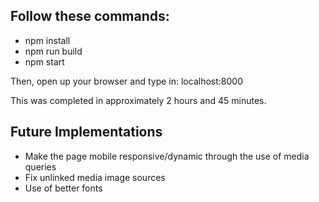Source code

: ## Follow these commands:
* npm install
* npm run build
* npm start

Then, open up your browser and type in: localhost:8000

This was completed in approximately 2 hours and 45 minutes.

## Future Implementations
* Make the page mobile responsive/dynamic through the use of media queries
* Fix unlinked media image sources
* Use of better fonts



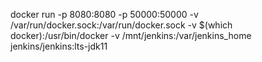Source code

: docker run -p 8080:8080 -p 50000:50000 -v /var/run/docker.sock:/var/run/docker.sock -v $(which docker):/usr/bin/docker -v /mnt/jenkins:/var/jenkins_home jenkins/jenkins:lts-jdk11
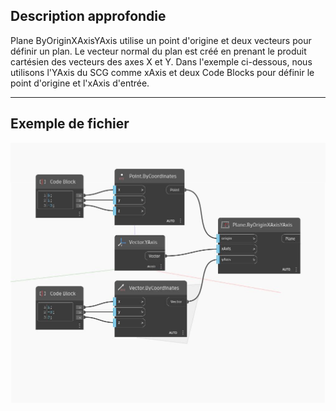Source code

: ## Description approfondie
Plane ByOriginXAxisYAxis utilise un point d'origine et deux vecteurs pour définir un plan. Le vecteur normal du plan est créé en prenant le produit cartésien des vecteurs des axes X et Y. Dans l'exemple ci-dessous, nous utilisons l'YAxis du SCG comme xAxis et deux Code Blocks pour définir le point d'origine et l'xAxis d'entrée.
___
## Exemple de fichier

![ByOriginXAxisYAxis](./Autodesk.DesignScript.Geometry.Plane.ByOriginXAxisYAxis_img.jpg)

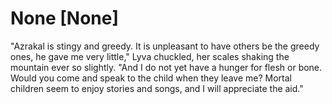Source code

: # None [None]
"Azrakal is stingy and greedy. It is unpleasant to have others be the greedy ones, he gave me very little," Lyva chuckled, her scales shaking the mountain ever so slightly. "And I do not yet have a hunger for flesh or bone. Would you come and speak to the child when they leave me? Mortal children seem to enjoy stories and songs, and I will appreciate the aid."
◇ ◇ ◇ ◇
About this exercise: Your task is to reproduce the entries above word for word, from the first line through the line with "media image sources", and please leave out any pictures.

The answer:
Source code

: ## Follow these commands:
* npm install
* npm run build
* npm start

Then, open up your browser and type in: localhost:8000

This was completed in approximately 2 hours and 45 minutes.

## Future Implementations
* Make the page mobile responsive/dynamic through the use of media queries
* Fix unlinked media image sources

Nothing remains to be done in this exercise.